Miner Dic R35 gets caught by one of these octopi but is lucky enough to escape. The attacker is bumped by another crater-beast, allowing Ric to break free. He uses his weapon as a propelling jet to fly away from the tentacles. Sterling is not the scientist these other writers are, having a liking for the Lovecraftian feel rather than the Gernsbackian idea. Sterling would write “In the Walls of Eryx” (Weird Tales, October 1939) with the Providence master of Cosmic Horror.
Conclusion
Cool aliens have always been part of the best of Science Fiction. Look at the Alien franchise, which served up the same old thing in Alien: Romulus (2024) and keeps on going. We are fascinated by those face huggers and insectoid warrior bugs. H. R. Giger designed the originals with plenty of subversive sexual undertones. (This last outing these seemed more obvious to me than in previous films. Not sure why.) The aliens are disturbing, and by now rather predictable, but I have yet to miss one of them.
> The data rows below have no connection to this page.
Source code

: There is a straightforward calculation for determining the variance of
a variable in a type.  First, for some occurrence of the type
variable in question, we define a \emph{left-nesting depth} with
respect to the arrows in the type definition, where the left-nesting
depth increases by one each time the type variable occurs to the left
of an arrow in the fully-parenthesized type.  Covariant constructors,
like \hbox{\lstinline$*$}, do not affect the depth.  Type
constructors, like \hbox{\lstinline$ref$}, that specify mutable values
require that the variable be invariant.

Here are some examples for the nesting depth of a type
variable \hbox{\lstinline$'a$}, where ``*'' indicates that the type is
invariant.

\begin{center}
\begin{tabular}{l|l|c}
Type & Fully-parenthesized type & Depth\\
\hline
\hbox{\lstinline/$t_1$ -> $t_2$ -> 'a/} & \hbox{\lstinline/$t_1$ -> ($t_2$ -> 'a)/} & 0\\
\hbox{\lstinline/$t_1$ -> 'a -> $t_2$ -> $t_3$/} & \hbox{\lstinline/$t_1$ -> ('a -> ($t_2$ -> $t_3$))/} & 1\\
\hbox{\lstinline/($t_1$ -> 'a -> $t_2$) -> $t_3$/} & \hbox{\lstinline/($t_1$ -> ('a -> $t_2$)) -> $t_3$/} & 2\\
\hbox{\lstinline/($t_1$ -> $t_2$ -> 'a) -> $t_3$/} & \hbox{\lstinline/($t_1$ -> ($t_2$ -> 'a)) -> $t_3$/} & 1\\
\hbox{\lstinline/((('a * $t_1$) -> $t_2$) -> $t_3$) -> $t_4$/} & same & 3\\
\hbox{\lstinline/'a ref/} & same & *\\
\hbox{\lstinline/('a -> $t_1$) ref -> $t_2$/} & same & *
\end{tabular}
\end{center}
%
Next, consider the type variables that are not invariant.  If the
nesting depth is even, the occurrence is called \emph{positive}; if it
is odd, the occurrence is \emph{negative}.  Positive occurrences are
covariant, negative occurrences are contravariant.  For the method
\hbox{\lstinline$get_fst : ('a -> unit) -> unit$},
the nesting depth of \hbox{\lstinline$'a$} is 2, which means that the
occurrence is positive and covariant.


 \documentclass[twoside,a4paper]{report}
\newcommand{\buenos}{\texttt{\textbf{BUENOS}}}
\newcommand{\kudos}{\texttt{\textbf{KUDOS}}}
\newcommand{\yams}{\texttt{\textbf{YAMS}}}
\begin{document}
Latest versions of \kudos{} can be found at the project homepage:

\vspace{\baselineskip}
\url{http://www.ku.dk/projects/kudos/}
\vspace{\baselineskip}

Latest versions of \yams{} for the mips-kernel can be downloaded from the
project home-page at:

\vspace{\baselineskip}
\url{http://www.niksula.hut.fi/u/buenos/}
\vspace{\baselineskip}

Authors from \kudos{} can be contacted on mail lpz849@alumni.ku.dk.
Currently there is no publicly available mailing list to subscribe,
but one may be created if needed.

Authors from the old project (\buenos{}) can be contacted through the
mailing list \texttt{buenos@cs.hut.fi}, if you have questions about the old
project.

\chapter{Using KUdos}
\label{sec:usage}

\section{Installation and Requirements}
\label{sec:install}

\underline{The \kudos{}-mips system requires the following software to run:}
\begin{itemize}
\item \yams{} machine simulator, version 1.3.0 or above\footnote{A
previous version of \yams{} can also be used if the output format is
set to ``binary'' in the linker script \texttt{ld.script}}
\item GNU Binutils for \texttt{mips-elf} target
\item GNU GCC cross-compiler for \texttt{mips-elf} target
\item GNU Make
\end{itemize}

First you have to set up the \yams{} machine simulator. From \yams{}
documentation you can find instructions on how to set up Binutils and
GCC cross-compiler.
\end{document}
The men who wrote these stories weren’t quite as horror-oriented with the exception of Sterling but they have done their work well. None of the creatures feels like a hugely impossible thing, that evolution has been at work here. That is the key to designing good aliens: what forces in their environments would push them to develop tentacles, bark-like skin, and most important, intelligence. These are early SF tales so the writers aren’t as picky as some modern writers but I think they made an effort that elevates these stories beyond white men shooting green men.